Pictures paired with source code:
◆ ◆ ◆ ◆
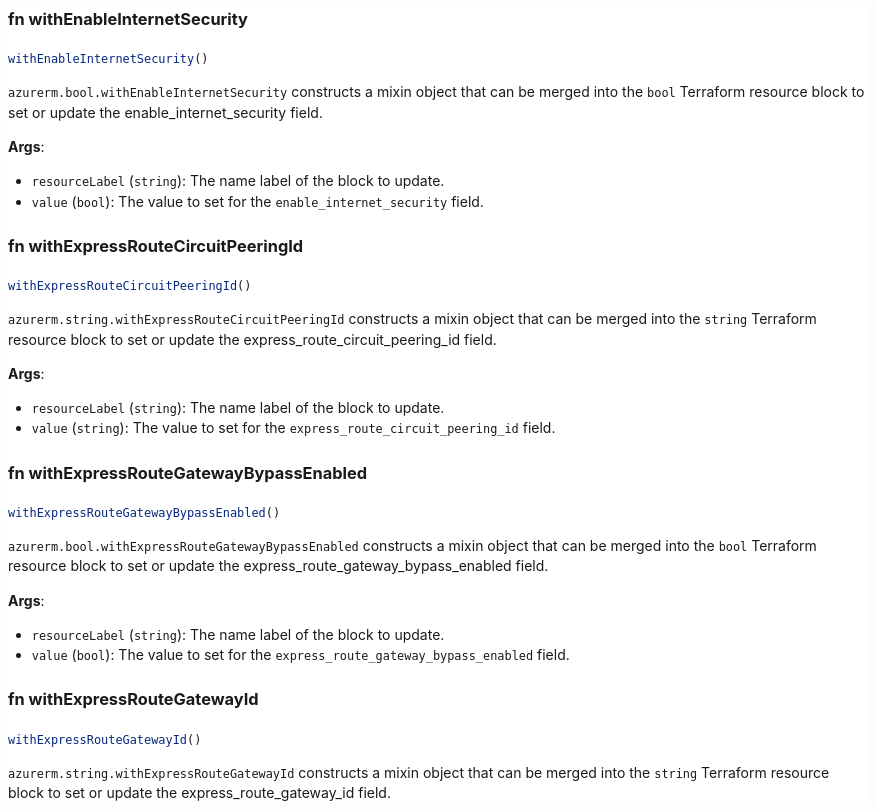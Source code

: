 
### fn withEnableInternetSecurity

```ts
withEnableInternetSecurity()
```

`azurerm.bool.withEnableInternetSecurity` constructs a mixin object that can be merged into the `bool`
Terraform resource block to set or update the enable_internet_security field.



**Args**:
  - `resourceLabel` (`string`): The name label of the block to update.
  - `value` (`bool`): The value to set for the `enable_internet_security` field.


### fn withExpressRouteCircuitPeeringId

```ts
withExpressRouteCircuitPeeringId()
```

`azurerm.string.withExpressRouteCircuitPeeringId` constructs a mixin object that can be merged into the `string`
Terraform resource block to set or update the express_route_circuit_peering_id field.



**Args**:
  - `resourceLabel` (`string`): The name label of the block to update.
  - `value` (`string`): The value to set for the `express_route_circuit_peering_id` field.


### fn withExpressRouteGatewayBypassEnabled

```ts
withExpressRouteGatewayBypassEnabled()
```

`azurerm.bool.withExpressRouteGatewayBypassEnabled` constructs a mixin object that can be merged into the `bool`
Terraform resource block to set or update the express_route_gateway_bypass_enabled field.



**Args**:
  - `resourceLabel` (`string`): The name label of the block to update.
  - `value` (`bool`): The value to set for the `express_route_gateway_bypass_enabled` field.


### fn withExpressRouteGatewayId

```ts
withExpressRouteGatewayId()
```

`azurerm.string.withExpressRouteGatewayId` constructs a mixin object that can be merged into the `string`
Terraform resource block to set or update the express_route_gateway_id field.
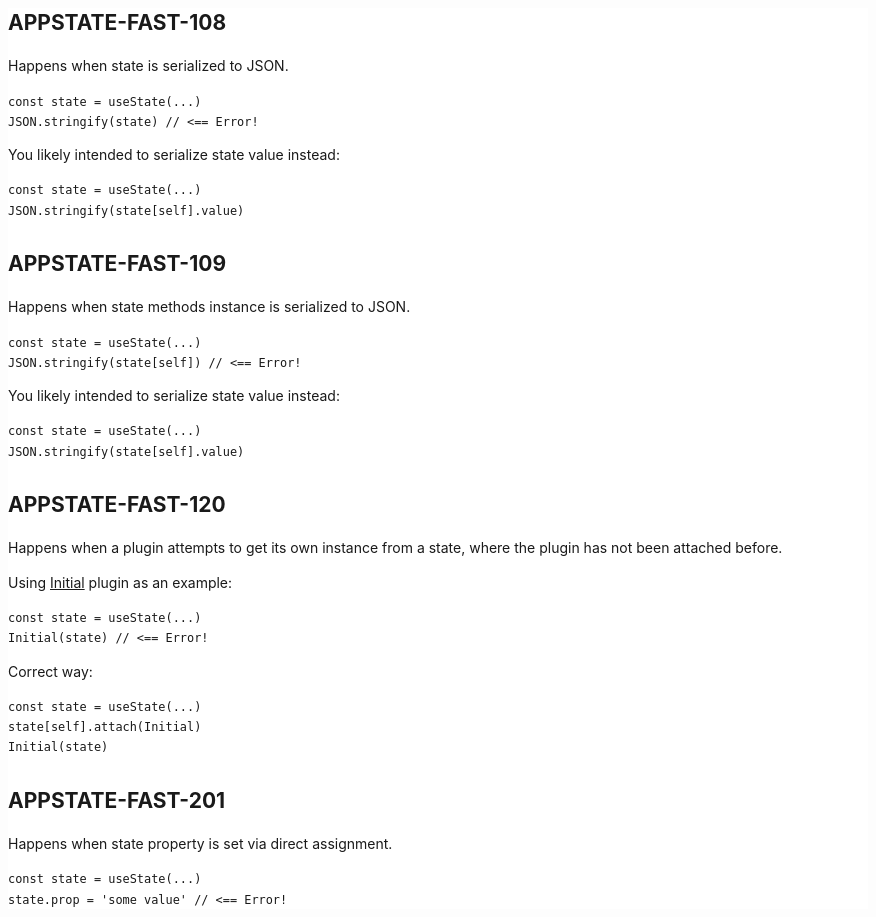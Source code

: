 ## APPSTATE-FAST-108

Happens when state is serialized to JSON.

```tsx
const state = useState(...)
JSON.stringify(state) // <== Error!
```

You likely intended to serialize state value instead:

```tsx
const state = useState(...)
JSON.stringify(state[self].value)
```

## APPSTATE-FAST-109

Happens when state methods instance is serialized to JSON.

```tsx
const state = useState(...)
JSON.stringify(state[self]) // <== Error!
```

You likely intended to serialize state value instead:

```tsx
const state = useState(...)
JSON.stringify(state[self].value)
```

## APPSTATE-FAST-120

Happens when a plugin attempts to get its own instance from a state, where the plugin has not been attached before.

Using [Initial](./extensions-initial) plugin as an example:

```tsx
const state = useState(...)
Initial(state) // <== Error!
```

Correct way:

```tsx
const state = useState(...)
state[self].attach(Initial)
Initial(state)
```

## APPSTATE-FAST-201

Happens when state property is set via direct assignment.

```tsx
const state = useState(...)
state.prop = 'some value' // <== Error!
```
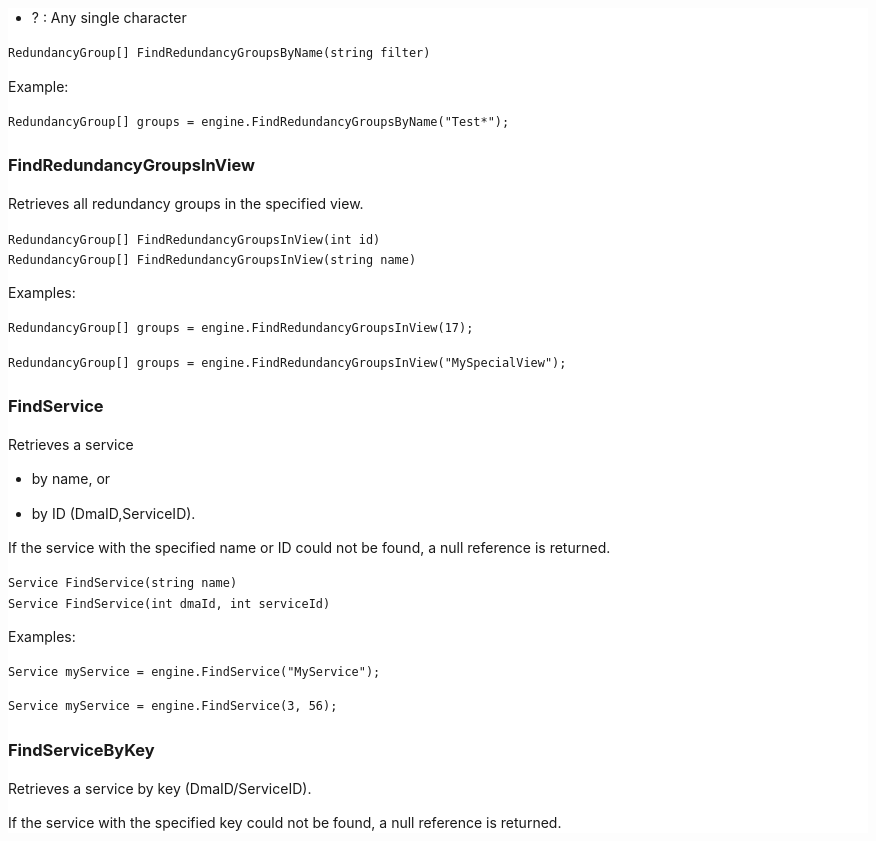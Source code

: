 - ? : Any single character

```txt
RedundancyGroup[] FindRedundancyGroupsByName(string filter)
```

Example:

```txt
RedundancyGroup[] groups = engine.FindRedundancyGroupsByName("Test*");
```

### FindRedundancyGroupsInView

Retrieves all redundancy groups in the specified view.

```txt
RedundancyGroup[] FindRedundancyGroupsInView(int id)
RedundancyGroup[] FindRedundancyGroupsInView(string name)
```

Examples:

```txt
RedundancyGroup[] groups = engine.FindRedundancyGroupsInView(17);
```

```txt
RedundancyGroup[] groups = engine.FindRedundancyGroupsInView("MySpecialView");
```

### FindService

Retrieves a service

- by name, or

- by ID (DmaID,ServiceID).

If the service with the specified name or ID could not be found, a null reference is returned.

```txt
Service FindService(string name)
Service FindService(int dmaId, int serviceId)
```

Examples:

```txt
Service myService = engine.FindService("MyService");
```

```txt
Service myService = engine.FindService(3, 56);
```

### FindServiceByKey

Retrieves a service by key (DmaID/ServiceID).

If the service with the specified key could not be found, a null reference is returned.
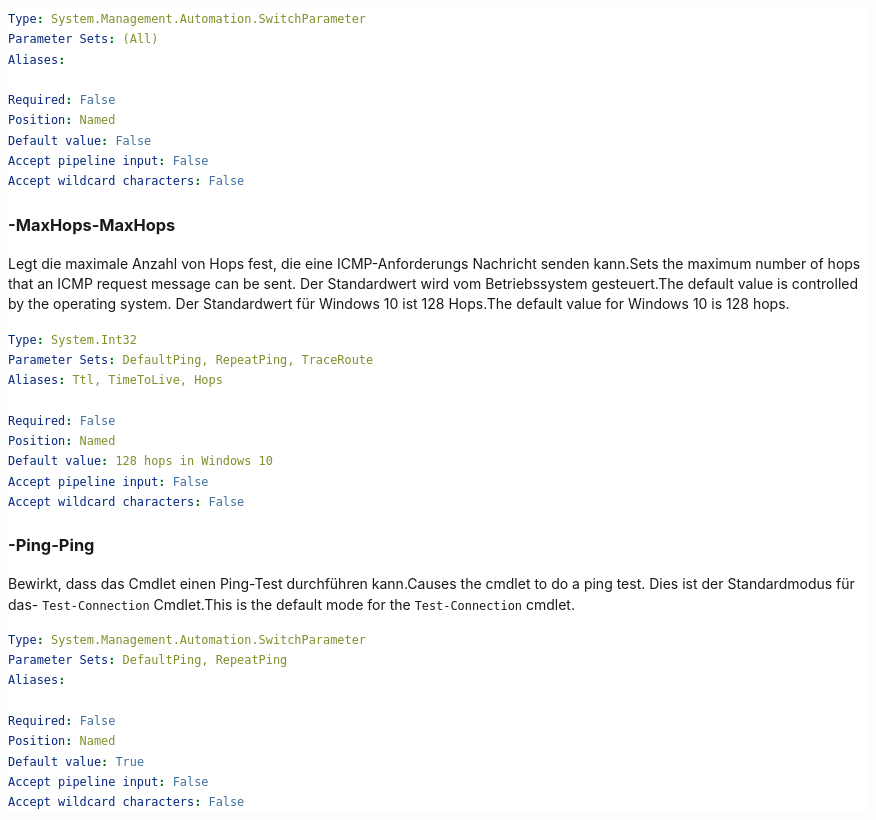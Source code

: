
 ```yaml
Type: System.Management.Automation.SwitchParameter
Parameter Sets: (All)
Aliases:

Required: False
Position: Named
Default value: False
Accept pipeline input: False
Accept wildcard characters: False
```

### <span data-ttu-id="d023a-169">-MaxHops</span><span class="sxs-lookup"><span data-stu-id="d023a-169">-MaxHops</span></span>

<span data-ttu-id="d023a-170">Legt die maximale Anzahl von Hops fest, die eine ICMP-Anforderungs Nachricht senden kann.</span><span class="sxs-lookup"><span data-stu-id="d023a-170">Sets the maximum number of hops that an ICMP request message can be sent.</span></span> <span data-ttu-id="d023a-171">Der Standardwert wird vom Betriebssystem gesteuert.</span><span class="sxs-lookup"><span data-stu-id="d023a-171">The default value is controlled by the operating system.</span></span> <span data-ttu-id="d023a-172">Der Standardwert für Windows 10 ist 128 Hops.</span><span class="sxs-lookup"><span data-stu-id="d023a-172">The default value for Windows 10 is 128 hops.</span></span>

```yaml
Type: System.Int32
Parameter Sets: DefaultPing, RepeatPing, TraceRoute
Aliases: Ttl, TimeToLive, Hops

Required: False
Position: Named
Default value: 128 hops in Windows 10
Accept pipeline input: False
Accept wildcard characters: False
```

### <span data-ttu-id="d023a-173">-Ping</span><span class="sxs-lookup"><span data-stu-id="d023a-173">-Ping</span></span>

<span data-ttu-id="d023a-174">Bewirkt, dass das Cmdlet einen Ping-Test durchführen kann.</span><span class="sxs-lookup"><span data-stu-id="d023a-174">Causes the cmdlet to do a ping test.</span></span> <span data-ttu-id="d023a-175">Dies ist der Standardmodus für das- `Test-Connection` Cmdlet.</span><span class="sxs-lookup"><span data-stu-id="d023a-175">This is the default mode for the `Test-Connection` cmdlet.</span></span>

```yaml
Type: System.Management.Automation.SwitchParameter
Parameter Sets: DefaultPing, RepeatPing
Aliases:

Required: False
Position: Named
Default value: True
Accept pipeline input: False
Accept wildcard characters: False
```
◆ ◆ ◆ ◆
Problem.
Go through the entries above and copy each line with "FindRedundancyGroupsInView" in it.

Response area.
### FindRedundancyGroupsInView
RedundancyGroup[] FindRedundancyGroupsInView(int id)
RedundancyGroup[] FindRedundancyGroupsInView(string name)
RedundancyGroup[] groups = engine.FindRedundancyGroupsInView(17);
RedundancyGroup[] groups = engine.FindRedundancyGroupsInView("MySpecialView");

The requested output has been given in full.